Kötü giden bir şey yok
***
Konuya buradan girmemin bir nedeni var elbette. Yukarıda bahsettiğim ve hepimizin din diye yaşadığımız birtakım davranışlar, çilehaneye girmesek, sırtımızı kamçıyla dövmesek de zihnimize, bakış açılarımıza sinmiştir. Onun için Türk toplumu her zaman biraz karamsardır. Kuşkucudur. Olan bir olaydan öncelikle kendine eziyet edeceği bazı evhamlar üretir. O nedenle sabah yürüyüşünde tanımadığı birine "günaydın" demek gelmez içinden. Çünkü kafasında peşin bir kuşku vardır o kişiyle ilgili. Bu yüzyılların inanış biçimimizin ve doğru diye kabul ettiğimiz pek çok batılın karakterimize sinmişliğinden başka bir şey değildir. Nerden çıkartıyorum bunu? Şundan; Türkiye her alanda güzel gelişmeler yaşıyor ve bizler her iyi gelişmenin altında bir felaket senaryosu görüyoruz. Örneğin, Türkiye Kürt meselesine dair yeni bir süreç başlatıyor ve bir yüksek özgüvenle sürdürüyor. Bakıyoruz, bu sürece en fazla muhalefet edenler Kürtçülerle bizim milliyetçilerimiz. Ermeni açılımı da aynen öyle. Ermeni milliyetçileri ile Türk milliyetçileri bu çabalara şiddetle karşılar. Neden? Kötü niyetli olduklarından mı? Hayır, belki yukarıda ifade ettiğim gelenekselliğin çok daha fazla etkisinde oldukları için.
***
Tek taraflı bir eleştiri içermiyor yazdıklarım. Bugün makul olanı savunuyor ve temsil ediyor zannettiklerimiz de benzer yanılgılar içerisindeler. Mesela benim gibi Kürt açılımını destekleyenler Deniz Baykal'ın veya Bahçeli'nin muhalefetini hepten mantıksız ve anlamsız sayabiliyoruz. Bu düşünce tarzının her gelişmenin altında bir kötülük arayan septik anlayıştan çok bir farkı yok. Oysa Deniz Baykal'ın muhalefetinin veya Bahçeli'nin itirazlarının da bir ihtiyaca cevap verdiğini düşünmek gerekmez mi? Örneğin ben Deniz Baykal'ın muhalefetinin Başbakan'ı konuyu biraz daha açık seçik tanımlamaya mecbur bıraktığını düşünüyorum. Bu da gayet güzel olmuştur ve toplum biraz daha aydınlanmıştır.

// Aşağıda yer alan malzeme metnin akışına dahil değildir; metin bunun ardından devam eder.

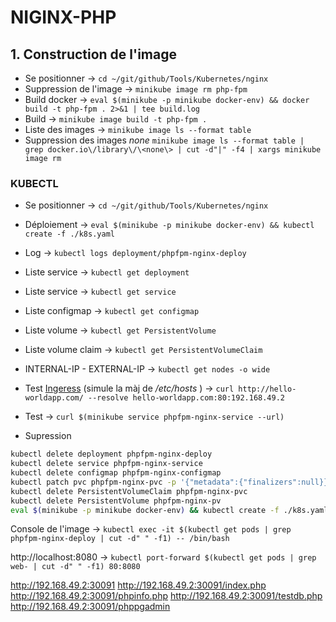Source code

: # NIGINX-PHP

## 1. Construction de l'image


- Se positionner -> `cd ~/git/github/Tools/Kubernetes/nginx`
- Suppression de l'image -> `minikube image rm php-fpm`
- Build docker -> `eval $(minikube -p minikube docker-env) && docker build -t php-fpm . 2>&1 | tee build.log`
- Build -> `minikube image build -t php-fpm .`
- Liste des images -> `minikube image ls --format table`
- Suppression des images *none* `minikube image ls --format table | grep docker.io\/library\/\<none\> | cut -d"|" -f4 | xargs minikube image rm`


### KUBECTL


- Se positionner -> `cd ~/git/github/Tools/Kubernetes/nginx`
- Déploiement -> `eval $(minikube -p minikube docker-env) && kubectl create -f ./k8s.yaml`
- Log -> `kubectl logs deployment/phpfpm-nginx-deploy`
- Liste service -> `kubectl get deployment`
- Liste service -> `kubectl get service`
- Liste configmap -> `kubectl get configmap`
- Liste volume -> `kubectl get PersistentVolume`
- Liste volume claim -> `kubectl get PersistentVolumeClaim`
- INTERNAL-IP - EXTERNAL-IP -> `kubectl get nodes -o wide`
- Test [Ingeress](https://blog.knoldus.com/how-to-create-ingress-rules-in-kubernetes-using-minikube/#what-is-ingress) (simule la màj de */etc/hosts* ) -> `curl http://hello-worldapp.com/ --resolve hello-worldapp.com:80:192.168.49.2`
- Test -> `curl $(minikube service phpfpm-nginx-service --url)`

- Supression


```bash
kubectl delete deployment phpfpm-nginx-deploy
kubectl delete service phpfpm-nginx-service
kubectl delete configmap phpfpm-nginx-configmap
kubectl patch pvc phpfpm-nginx-pvc -p '{"metadata":{"finalizers":null}}'
kubectl delete PersistentVolumeClaim phpfpm-nginx-pvc
kubectl delete PersistentVolume phpfpm-nginx-pv
eval $(minikube -p minikube docker-env) && kubectl create -f ./k8s.yaml
```


Console de l'image -> `kubectl exec -it $(kubectl get pods | grep phpfpm-nginx-deploy | cut -d" " -f1) -- /bin/bash`


http://localhost:8080 -> `kubectl port-forward $(kubectl get pods | grep web- | cut -d" " -f1) 80:8080`

http://192.168.49.2:30091
http://192.168.49.2:30091/index.php
http://192.168.49.2:30091/phpinfo.php
http://192.168.49.2:30091/testdb.php
http://192.168.49.2:30091/phppgadmin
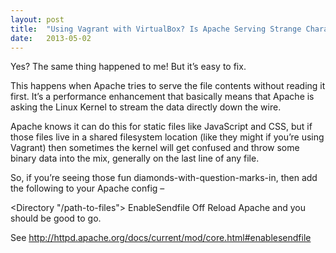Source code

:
 ```yaml
---
layout:	post
title:	"Using Vagrant with VirtualBox? Is Apache Serving Strange Characters in Your Text Files?"
date:	2013-05-02
---
```


  Yes? The same thing happened to me! But it’s easy to fix.

This happens when Apache tries to serve the file contents without reading it first. It’s a performance enhancement that basically means that Apache is asking the Linux Kernel to stream the data directly down the wire.

Apache knows it can do this for static files like JavaScript and CSS, but if those files live in a shared filesystem location (like they might if you’re using Vagrant) then sometimes the kernel will get confused and throw some binary data into the mix, generally on the last line of any file.

So, if you’re seeing those fun diamonds-with-question-marks-in, then add the following to your Apache config –

<Directory "/path-to-files"> EnableSendfile Off </Directory>Reload Apache and you should be good to go.

See <http://httpd.apache.org/docs/current/mod/core.html#enablesendfile>
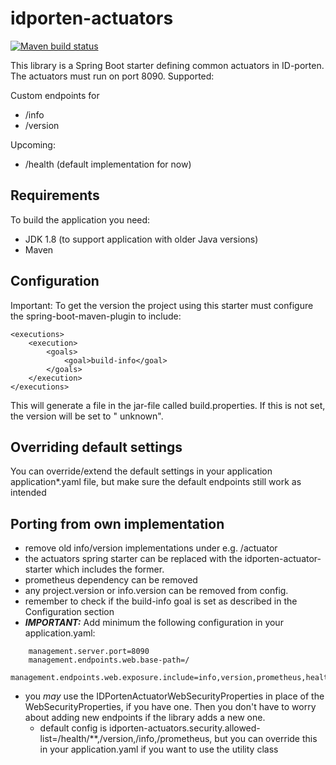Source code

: # idporten-actuators

[![Maven build status](https://github.com/felleslosninger/idporten-actuator-starter/actions/workflows/call-maventests.yml/badge.svg)](https://github.com/felleslosninger/idporten-actuator-starter/actions/workflows/call-maventests.yml)

This library is a Spring Boot starter defining common actuators in ID-porten. The actuators must run on port 8090.
Supported:

Custom endpoints for
* /info
* /version

Upcoming:

* /health (default implementation for now)

## Requirements

To build the application you need:

* JDK 1.8 (to support application with older Java versions)
* Maven

## Configuration

Important: To get the version the project using this starter must configure the spring-boot-maven-plugin to include:

```
<executions>
    <execution>
        <goals>
            <goal>build-info</goal>
        </goals>
    </execution>
</executions>
```

This will generate a file in the jar-file called build.properties. If this is not set, the version will be set to "
unknown".

## Overriding default settings

You can override/extend the default settings in your application application*.yaml file, but make sure the default
endpoints still work as intended

## Porting from own implementation

- remove old info/version implementations under e.g. /actuator
- the actuators spring starter can be replaced with the idporten-actuator-starter which includes the former.
- prometheus dependency can be removed
- any project.version or info.version can be removed from config.
- remember to check if the build-info goal is set as described in the Configuration section
- ***IMPORTANT:*** Add minimum the following configuration in your application.yaml:

```
    management.server.port=8090
    management.endpoints.web.base-path=/
    management.endpoints.web.exposure.include=info,version,prometheus,health
```

- you _may_ use the IDPortenActuatorWebSecurityProperties in place of the WebSecurityProperties, if you have one. Then
  you don't have to worry about adding new endpoints if the library adds a new one.
    - default config is idporten-actuators.security.allowed-list=/health/**,/version,/info,/prometheus, but you can
      override this in your application.yaml if you want to use the utility class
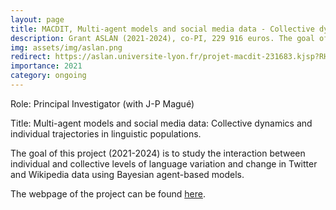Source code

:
 ```yaml
---
layout: page
title: MACDIT, Multi-agent models and social media data - Collective dynamics and individual trajectories in linguistic populations
description: Grant ASLAN (2021-2024), co-PI, 229 916 euros. The goal of this project is to study the interaction between individual and collective levels of language variation and change in Twitter and Wikipedia data using Bayesian agent-based models.
img: assets/img/aslan.png
redirect: https://aslan.universite-lyon.fr/projet-macdit-231683.kjsp?RH=1525438355903
importance: 2021
category: ongoing
---
```


Role: Principal Investigator (with J-P Magué)

Title: Multi-agent models and social media data: Collective dynamics and individual trajectories in linguistic populations.

The goal of this project (2021-2024) is to study the interaction between individual and collective levels of language variation and change in Twitter and Wikipedia data using Bayesian agent-based models.

The webpage of the project can be found [here](https://aslan.universite-lyon.fr/projet-macdit-231683.kjsp?RH=1525438355903).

Aslında başından beri söylemek istediğim şu: Biraz rahat olalım. Her konuda kötümser olmak zorunda değiliz. İyimserlik diye de bir ruh hali vardır ve bu halde insanlar daha bir mutlu olurlar. Kendimize sürekli eziyet ettiğimiz bir hayat kalitesi düşük bir hayattır.
Türkiye her bakımdan büyüyen, gelişen, iyiye giden ve güçlenen bir ülkedir. Atatürk'ün gözleri nereye bakıyorsa Türkiye oraya gidiyor!
Ayrıntılar için lütfen tıklayın.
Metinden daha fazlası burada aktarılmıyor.